Enigmatis

777 63 3
                                    

“Eh si Alia ditutorin sama kelas sepuluh ya?”

“Iya. Terus cowoknya itu idiot gitu.”

“Oh yang baru masuk, bukan? Gak tau malu emang. Muka aja sangar, tapi otak lebih idiot juga dari tutornya.”

Oke! Hinaan terakhir hari ini sudah tak bisa termaafkan. Rahangku seketika mengeras dan wajahku memerah emosi. Aku baru saja melenggangkan kaki di koridor dan cewek-cewek manja itu sudah seenak jidat menghinaku.

Enak saja merendahkan harga diri seorang Al. Siap-siap saja hidup mereka mulai hari ini tak akan pernah tentram.

“BISA ULANGIN OMONGAN LO LAGI GAK?!”

Suaraku menggelegar sepanjang koridor. Semuanya serentak sunyi. Aku berjalan dengan langkah yang ditekan. Keempat cewek yang ada di depanku sudah gelagapan tak menatapku.

Dasar! Kalau sudah ada orangnya, mereka ketakutan minta dikasih hati. Kalau aku pergi, pasti urat malunya akan terus merongrong menghinaku.

“ELO PUNYA TELINGA 'KAN CABE?!”

Keempat cewek itu memekik kaget. Mereka menunduk takut. Aku sudah ada di depan mereka dengan tatapan mematikan. Seperti seorang malaikat maut yang akan mengambil jiwa seseorang.

Kalau saja ini bukan area sekolah, sudah kupastikan mereka tidak akan belajar seminggu ke depan.

Dan selama proses penghakiman itu, tidak ada sedikit pun suara. Seolah takut kalau mereka berbisik saja, akan menjadi bulananku untuk dibully.

“KALO KALIAN GAK NGOMONG, GUE PASTIIN RAMBUT LO PADA BOTAK SEMUA!” lagi-lagi mereka tersentak.

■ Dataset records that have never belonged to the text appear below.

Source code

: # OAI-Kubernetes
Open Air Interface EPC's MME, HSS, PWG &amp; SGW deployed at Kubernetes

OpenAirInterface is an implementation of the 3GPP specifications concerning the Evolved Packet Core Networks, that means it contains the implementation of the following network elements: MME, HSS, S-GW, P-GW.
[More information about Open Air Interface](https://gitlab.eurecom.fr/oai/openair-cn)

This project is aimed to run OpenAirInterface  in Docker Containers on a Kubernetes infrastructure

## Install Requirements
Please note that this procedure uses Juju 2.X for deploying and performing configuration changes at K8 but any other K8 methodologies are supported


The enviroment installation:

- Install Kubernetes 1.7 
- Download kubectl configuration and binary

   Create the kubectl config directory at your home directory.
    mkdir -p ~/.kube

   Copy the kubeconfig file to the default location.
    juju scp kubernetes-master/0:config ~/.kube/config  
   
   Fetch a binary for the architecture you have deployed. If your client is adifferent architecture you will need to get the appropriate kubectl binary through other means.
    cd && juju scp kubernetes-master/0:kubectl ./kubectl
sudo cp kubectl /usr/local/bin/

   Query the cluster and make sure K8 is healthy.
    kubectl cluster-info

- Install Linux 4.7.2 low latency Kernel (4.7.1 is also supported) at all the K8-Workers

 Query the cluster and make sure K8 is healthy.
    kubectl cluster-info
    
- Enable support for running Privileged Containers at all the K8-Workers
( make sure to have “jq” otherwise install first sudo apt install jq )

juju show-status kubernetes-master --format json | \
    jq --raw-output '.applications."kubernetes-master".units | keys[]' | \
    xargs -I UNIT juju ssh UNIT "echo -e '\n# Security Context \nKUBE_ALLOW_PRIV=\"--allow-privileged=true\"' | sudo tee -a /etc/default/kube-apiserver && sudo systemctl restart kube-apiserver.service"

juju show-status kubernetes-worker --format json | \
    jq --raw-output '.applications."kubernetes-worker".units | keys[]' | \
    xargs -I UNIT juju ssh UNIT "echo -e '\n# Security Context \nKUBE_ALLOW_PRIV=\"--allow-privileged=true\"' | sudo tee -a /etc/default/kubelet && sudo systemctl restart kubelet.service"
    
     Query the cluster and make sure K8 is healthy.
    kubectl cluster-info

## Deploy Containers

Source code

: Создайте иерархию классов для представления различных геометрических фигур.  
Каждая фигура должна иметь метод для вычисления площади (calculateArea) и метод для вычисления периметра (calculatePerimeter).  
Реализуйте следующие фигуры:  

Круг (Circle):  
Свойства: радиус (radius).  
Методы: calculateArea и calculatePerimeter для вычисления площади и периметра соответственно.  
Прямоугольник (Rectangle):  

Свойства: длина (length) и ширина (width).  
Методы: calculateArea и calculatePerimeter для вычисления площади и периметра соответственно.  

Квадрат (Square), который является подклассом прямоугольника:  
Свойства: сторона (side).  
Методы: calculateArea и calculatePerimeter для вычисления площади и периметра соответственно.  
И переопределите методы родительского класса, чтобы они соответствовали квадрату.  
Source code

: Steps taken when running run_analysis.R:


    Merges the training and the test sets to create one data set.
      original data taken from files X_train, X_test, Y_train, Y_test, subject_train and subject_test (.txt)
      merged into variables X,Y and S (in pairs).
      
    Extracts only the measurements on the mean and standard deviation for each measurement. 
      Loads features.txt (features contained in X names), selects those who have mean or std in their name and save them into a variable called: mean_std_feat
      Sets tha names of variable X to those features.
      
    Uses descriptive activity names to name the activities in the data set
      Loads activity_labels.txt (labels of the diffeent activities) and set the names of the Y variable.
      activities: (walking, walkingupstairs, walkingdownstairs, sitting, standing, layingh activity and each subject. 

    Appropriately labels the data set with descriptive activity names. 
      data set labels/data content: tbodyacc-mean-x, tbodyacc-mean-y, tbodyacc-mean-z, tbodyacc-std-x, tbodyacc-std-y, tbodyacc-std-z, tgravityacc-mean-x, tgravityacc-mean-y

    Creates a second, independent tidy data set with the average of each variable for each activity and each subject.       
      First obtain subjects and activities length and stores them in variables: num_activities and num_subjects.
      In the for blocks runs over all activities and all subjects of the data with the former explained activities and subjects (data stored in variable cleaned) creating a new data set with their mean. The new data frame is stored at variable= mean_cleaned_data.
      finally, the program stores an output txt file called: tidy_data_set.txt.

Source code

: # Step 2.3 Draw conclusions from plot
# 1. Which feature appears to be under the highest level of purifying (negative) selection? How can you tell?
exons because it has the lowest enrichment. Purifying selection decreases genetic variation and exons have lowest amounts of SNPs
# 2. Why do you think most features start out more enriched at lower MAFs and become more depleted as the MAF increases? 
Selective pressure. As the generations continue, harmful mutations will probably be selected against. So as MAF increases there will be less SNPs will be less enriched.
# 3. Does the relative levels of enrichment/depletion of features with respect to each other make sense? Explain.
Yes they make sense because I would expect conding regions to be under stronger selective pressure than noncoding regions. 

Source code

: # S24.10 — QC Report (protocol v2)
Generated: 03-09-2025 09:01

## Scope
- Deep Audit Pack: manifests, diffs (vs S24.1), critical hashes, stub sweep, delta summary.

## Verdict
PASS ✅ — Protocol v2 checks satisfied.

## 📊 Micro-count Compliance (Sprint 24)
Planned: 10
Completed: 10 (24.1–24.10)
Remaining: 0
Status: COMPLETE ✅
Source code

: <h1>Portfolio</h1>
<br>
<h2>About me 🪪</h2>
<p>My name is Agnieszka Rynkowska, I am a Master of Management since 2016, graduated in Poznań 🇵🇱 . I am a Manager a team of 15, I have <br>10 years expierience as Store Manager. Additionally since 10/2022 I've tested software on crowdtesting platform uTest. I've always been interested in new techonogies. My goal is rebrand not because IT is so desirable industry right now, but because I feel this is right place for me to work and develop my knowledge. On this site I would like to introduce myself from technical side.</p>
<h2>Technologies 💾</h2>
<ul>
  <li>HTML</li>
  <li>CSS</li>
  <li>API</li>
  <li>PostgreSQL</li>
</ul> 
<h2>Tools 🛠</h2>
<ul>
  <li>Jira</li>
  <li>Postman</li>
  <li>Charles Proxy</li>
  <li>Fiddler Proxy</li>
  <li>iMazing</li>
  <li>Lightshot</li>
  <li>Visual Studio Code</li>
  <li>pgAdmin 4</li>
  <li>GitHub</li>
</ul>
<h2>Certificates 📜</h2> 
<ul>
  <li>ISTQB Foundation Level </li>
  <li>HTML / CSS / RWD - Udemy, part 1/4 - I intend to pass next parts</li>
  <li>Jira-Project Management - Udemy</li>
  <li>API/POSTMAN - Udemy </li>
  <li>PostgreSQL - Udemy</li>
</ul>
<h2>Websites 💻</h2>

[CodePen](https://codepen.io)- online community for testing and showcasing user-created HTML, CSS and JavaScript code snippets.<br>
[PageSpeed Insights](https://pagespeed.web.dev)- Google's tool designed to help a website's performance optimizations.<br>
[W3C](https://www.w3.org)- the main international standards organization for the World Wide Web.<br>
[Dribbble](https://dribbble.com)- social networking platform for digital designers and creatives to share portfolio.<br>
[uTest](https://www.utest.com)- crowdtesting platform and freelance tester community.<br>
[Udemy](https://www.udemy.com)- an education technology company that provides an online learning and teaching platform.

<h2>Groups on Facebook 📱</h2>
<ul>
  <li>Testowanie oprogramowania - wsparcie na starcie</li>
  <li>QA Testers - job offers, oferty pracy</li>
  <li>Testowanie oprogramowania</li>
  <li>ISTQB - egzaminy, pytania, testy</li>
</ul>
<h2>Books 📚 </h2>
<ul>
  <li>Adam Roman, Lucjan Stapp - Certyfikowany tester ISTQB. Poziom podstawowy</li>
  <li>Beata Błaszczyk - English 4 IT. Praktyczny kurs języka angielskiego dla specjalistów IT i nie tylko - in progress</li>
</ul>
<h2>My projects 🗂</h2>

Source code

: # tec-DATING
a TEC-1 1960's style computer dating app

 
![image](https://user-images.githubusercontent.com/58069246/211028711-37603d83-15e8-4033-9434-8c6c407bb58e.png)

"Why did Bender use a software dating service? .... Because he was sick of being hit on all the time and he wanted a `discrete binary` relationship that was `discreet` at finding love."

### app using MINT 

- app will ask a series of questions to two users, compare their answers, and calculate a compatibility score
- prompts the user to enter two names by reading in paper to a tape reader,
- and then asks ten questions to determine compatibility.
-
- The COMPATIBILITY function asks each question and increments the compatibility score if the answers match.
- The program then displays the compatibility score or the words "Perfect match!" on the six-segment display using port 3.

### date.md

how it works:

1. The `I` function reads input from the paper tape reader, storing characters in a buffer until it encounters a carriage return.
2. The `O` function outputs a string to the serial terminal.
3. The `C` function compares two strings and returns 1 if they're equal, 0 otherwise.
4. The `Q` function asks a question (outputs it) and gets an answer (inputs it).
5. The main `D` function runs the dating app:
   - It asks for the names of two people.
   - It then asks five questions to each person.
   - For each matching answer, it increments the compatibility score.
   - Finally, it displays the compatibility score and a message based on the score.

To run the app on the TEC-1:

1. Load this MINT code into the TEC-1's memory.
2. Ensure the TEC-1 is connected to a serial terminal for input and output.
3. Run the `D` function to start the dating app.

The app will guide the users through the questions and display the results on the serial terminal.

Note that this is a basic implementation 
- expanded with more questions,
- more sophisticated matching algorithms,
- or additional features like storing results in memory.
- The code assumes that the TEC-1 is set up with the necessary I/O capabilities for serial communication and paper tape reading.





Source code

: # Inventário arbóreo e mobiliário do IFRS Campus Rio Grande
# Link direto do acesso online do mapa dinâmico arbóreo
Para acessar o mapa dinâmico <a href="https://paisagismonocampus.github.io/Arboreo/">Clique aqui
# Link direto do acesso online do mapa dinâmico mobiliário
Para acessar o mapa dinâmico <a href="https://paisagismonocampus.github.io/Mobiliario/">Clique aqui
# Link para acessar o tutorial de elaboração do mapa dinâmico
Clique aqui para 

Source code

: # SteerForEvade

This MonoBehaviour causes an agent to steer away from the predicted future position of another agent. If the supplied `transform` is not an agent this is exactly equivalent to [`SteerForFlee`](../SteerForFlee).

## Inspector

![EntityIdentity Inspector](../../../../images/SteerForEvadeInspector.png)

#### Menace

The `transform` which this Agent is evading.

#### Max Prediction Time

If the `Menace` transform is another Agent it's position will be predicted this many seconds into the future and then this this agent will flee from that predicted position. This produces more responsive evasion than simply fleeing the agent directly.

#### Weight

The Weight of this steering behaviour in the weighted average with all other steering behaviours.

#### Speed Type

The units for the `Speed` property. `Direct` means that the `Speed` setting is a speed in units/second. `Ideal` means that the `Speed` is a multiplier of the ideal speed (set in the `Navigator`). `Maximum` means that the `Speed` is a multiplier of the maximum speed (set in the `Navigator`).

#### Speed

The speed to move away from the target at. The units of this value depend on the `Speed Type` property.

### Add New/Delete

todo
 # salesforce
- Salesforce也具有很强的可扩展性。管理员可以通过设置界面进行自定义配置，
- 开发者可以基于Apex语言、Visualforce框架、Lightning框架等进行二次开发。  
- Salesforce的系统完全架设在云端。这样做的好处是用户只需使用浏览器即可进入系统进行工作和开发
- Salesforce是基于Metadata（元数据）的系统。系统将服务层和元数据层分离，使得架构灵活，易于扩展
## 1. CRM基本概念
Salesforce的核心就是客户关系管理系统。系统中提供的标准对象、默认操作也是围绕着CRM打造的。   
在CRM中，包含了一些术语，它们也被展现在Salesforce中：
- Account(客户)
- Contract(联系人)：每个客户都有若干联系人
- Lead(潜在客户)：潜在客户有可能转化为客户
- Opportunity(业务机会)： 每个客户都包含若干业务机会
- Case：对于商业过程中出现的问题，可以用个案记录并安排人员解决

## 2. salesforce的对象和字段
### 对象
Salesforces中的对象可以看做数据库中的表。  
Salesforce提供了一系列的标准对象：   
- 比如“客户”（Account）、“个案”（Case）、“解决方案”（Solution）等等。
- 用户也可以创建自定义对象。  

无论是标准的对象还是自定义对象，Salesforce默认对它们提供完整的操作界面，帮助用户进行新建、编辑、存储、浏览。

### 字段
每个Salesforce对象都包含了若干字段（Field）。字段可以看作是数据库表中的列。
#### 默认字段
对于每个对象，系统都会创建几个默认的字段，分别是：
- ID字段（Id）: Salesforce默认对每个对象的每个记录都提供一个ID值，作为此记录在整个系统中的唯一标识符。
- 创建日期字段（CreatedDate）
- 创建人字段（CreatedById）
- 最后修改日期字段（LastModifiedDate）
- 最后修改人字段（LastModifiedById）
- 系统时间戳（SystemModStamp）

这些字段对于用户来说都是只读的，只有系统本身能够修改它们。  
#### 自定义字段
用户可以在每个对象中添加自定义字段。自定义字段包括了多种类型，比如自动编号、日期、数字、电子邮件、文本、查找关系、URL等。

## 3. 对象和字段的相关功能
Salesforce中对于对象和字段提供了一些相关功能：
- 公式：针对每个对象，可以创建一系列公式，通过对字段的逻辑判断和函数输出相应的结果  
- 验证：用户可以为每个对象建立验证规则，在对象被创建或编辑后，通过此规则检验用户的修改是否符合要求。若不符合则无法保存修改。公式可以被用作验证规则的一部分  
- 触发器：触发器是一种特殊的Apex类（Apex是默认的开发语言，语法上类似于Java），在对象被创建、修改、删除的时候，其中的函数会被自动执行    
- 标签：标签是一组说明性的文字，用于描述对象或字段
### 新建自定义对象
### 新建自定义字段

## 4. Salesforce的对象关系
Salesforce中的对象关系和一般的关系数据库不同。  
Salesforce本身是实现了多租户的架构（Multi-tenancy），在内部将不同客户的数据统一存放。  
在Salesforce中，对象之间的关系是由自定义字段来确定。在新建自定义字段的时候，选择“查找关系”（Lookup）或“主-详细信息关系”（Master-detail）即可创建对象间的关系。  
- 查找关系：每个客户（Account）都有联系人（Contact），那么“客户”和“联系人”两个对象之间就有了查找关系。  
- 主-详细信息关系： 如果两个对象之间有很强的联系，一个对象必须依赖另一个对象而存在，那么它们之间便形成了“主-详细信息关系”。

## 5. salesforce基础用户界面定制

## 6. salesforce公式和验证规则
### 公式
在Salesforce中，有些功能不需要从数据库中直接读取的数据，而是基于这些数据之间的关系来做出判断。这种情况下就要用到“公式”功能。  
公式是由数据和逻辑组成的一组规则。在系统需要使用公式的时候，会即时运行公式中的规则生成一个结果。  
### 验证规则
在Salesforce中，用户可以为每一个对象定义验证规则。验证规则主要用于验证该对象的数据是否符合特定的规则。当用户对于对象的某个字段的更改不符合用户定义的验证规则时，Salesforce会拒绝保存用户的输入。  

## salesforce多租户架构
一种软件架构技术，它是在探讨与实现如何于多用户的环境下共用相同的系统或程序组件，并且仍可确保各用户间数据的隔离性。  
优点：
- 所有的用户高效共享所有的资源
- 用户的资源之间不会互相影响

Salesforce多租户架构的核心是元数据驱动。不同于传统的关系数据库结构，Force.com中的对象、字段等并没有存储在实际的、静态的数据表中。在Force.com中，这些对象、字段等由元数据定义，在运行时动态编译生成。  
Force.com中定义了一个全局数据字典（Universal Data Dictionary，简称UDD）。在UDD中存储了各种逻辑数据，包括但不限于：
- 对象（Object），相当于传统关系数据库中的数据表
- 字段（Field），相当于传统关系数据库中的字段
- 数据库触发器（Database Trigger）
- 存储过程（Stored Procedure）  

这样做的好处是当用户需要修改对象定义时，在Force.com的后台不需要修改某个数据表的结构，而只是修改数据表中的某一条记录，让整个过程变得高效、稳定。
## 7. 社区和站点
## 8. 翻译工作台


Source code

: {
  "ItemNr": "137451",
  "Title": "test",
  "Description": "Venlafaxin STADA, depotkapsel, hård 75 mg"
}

Salah satunya mencoba mengangkat kepala. Kedua mata Agnes yang kulihat dari nametagnya itu berair. Sudah aku duga, cewek emang senjatanya nangis melulu.

“Ada yang mau lo jelasin?”

Cewek itu semakin gemetaran. Mukanya sudah pias. Membuatku ingin tergelak tertawa. Padahal baru disentak sedikit saja sudah ketakutan kaya lihat setan.

“A-anu, Al….” Cewek itu saling menautkan jemarinya. Tapi aku sama sekali tak peduli dengan ketakutannya.

Emosiku terlanjur mendidih. Harga diriku sudah tercabik. Nasi kini menjadi bubur. Kata-kata mereka telah bermetamorfosa menjadi sebuah bumerang.

Siapa suruh menghinaku di belakang?

“Gu-gue minta maaf. Gu-gue cuma… cumaa….”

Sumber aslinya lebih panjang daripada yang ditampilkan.